Christopher Isherwood (l) and Don Bachardy in the late '70s.

Christopher Isherwood (l) and Don Bachardy in the late ’70s.

The heart wants what the heart wants, as do other body parts. So, if you find yourself on the cusp of an intergenerational adult romance, here are some tips for dating that more mature gay man:

  • Earlier is better. When they coined that phrase, “old and tired,” they weren’t kidding about the tired part. Not quite sure why or how it happens, but most people of my age group (50s-60s) are in their jammies winding down most nights by 10. (there are always exceptions, but my anecdotal survey confirms this)
  • Go ahead and approach, don’t wait for him to do it if you’re a younger appreciating an older. Our culture is rife with nasty ageism, and he will be hesitant unless he knows you’re bound to be receptive to an interest. He’d love it to be approached.
  • Don’t make all your interactions with texts or facebook messages, please. Use the phone to, you know, actually talk.
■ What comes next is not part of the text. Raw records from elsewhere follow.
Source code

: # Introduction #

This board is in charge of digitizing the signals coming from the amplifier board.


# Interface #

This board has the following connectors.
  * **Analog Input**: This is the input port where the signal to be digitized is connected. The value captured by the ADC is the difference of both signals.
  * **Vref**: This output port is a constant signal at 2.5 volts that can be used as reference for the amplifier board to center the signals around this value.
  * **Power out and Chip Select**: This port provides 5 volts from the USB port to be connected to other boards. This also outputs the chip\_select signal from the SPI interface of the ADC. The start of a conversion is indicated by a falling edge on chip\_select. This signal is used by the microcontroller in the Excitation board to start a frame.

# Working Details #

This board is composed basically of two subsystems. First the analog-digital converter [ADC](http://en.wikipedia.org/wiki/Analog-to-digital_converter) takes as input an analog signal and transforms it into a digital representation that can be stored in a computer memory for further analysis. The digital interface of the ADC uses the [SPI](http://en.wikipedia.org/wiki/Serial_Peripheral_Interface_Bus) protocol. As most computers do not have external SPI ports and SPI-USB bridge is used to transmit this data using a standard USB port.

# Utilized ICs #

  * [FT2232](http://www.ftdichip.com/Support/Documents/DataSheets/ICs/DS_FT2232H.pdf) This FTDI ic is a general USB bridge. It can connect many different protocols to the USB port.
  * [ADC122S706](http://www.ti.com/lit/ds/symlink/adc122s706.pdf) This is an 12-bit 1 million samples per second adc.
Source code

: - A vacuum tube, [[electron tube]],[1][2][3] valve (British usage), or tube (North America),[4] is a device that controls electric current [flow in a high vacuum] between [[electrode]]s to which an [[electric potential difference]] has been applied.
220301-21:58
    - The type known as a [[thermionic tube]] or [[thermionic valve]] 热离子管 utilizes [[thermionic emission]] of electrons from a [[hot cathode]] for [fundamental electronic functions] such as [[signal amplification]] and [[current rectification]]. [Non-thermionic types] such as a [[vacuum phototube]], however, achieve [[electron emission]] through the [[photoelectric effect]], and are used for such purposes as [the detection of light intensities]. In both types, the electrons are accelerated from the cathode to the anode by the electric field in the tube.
I have one friendship with a 20-something guy where it’s always text, never voice, which to me feels totally alien.
  • Don’t expect him to have the same priorities or interests as you do. Expect him, at some point, to reference why it is that there’s not tons and tons of men of similar age around for you to ogle — that’s right, the Plague Years. You won’t want to hear this, it’s all very sad — but it’s a big part of his life and something you should know about your history.
  • Expect his friends to think of you as a golddigger or other kind of lowlife, at least at first, and you’ll have to earn their trust, even if that is perhaps unfair.
  • Expect your friends to think you’ve gone insane and to say things like “what could you possibly see in that old man?” which is also unfair. Have your answer ready.
  • He’ll likely expect to always pay, at least initially. Surprise him by not letting that always happen.
  • Realize that following up and actually doing what you said you were going to do will loom large in his book, in other words, don’t be a flake, it’s hard enough introducing you to everyone as his nephew.
  • Afternoon delight is a very good thing. They even wrote a song about it. He’s much more likely to want to fool around when he’s got the energy and that’s going to be during the day.